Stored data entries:
——
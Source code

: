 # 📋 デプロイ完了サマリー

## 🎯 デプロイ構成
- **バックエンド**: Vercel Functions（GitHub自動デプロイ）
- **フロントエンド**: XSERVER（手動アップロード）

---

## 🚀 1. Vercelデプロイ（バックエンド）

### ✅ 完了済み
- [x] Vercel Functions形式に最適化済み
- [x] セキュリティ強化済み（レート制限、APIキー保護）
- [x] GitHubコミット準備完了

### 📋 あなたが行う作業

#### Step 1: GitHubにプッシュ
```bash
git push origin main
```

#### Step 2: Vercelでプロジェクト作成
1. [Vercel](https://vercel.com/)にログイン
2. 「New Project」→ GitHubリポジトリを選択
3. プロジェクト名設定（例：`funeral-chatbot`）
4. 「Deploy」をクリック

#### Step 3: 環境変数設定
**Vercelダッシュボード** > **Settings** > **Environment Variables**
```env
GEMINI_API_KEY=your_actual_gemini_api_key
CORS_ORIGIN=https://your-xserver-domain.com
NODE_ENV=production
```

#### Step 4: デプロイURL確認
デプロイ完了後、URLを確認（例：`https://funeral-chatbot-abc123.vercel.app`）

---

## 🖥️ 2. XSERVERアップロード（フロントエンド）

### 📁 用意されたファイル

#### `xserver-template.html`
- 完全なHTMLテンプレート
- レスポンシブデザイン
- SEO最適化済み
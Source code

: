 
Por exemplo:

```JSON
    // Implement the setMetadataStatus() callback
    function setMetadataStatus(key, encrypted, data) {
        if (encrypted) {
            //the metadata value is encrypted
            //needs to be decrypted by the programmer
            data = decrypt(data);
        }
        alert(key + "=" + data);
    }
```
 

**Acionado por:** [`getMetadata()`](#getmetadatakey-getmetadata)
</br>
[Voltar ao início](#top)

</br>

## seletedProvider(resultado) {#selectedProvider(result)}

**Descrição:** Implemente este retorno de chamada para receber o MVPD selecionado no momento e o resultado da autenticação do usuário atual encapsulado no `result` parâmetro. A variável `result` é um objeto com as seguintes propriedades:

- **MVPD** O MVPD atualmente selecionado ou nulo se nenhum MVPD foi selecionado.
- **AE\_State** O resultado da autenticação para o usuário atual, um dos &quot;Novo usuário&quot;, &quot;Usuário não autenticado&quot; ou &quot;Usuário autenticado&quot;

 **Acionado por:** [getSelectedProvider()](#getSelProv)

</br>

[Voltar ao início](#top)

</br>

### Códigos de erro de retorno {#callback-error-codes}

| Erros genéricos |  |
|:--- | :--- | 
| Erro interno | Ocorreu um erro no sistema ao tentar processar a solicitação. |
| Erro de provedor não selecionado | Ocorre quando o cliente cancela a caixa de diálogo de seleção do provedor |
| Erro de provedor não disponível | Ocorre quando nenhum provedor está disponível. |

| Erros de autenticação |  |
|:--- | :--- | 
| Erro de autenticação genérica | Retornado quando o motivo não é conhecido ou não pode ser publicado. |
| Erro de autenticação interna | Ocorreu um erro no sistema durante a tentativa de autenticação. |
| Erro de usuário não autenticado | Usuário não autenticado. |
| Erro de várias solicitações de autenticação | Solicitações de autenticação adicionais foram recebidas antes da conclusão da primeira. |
——
**Exercise brief**.
Begin with the line above that has "- 完全なHTMLテンプレート" and continue through the line that has "está disponível. |", setting each one down exactly. Stop there.

**Result of the task**.
- 完全なHTMLテンプレート
- レスポンシブデザイン
- SEO最適化済み
Source code

: 
Por exemplo:

```JSON
    // Implement the setMetadataStatus() callback
    function setMetadataStatus(key, encrypted, data) {
        if (encrypted) {
            //the metadata value is encrypted
            //needs to be decrypted by the programmer
            data = decrypt(data);
        }
        alert(key + "=" + data);
    }
```
 

**Acionado por:** [`getMetadata()`](#getmetadatakey-getmetadata)
</br>
[Voltar ao início](#top)

</br>

## seletedProvider(resultado) {#selectedProvider(result)}

**Descrição:** Implemente este retorno de chamada para receber o MVPD selecionado no momento e o resultado da autenticação do usuário atual encapsulado no `result` parâmetro. A variável `result` é um objeto com as seguintes propriedades:

- **MVPD** O MVPD atualmente selecionado ou nulo se nenhum MVPD foi selecionado.
- **AE\_State** O resultado da autenticação para o usuário atual, um dos &quot;Novo usuário&quot;, &quot;Usuário não autenticado&quot; ou &quot;Usuário autenticado&quot;

 **Acionado por:** [getSelectedProvider()](#getSelProv)

</br>

[Voltar ao início](#top)

</br>

### Códigos de erro de retorno {#callback-error-codes}

| Erros genéricos |  |
|:--- | :--- | 
| Erro interno | Ocorreu um erro no sistema ao tentar processar a solicitação. |
| Erro de provedor não selecionado | Ocorre quando o cliente cancela a caixa de diálogo de seleção do provedor |
| Erro de provedor não disponível | Ocorre quando nenhum provedor está disponível. |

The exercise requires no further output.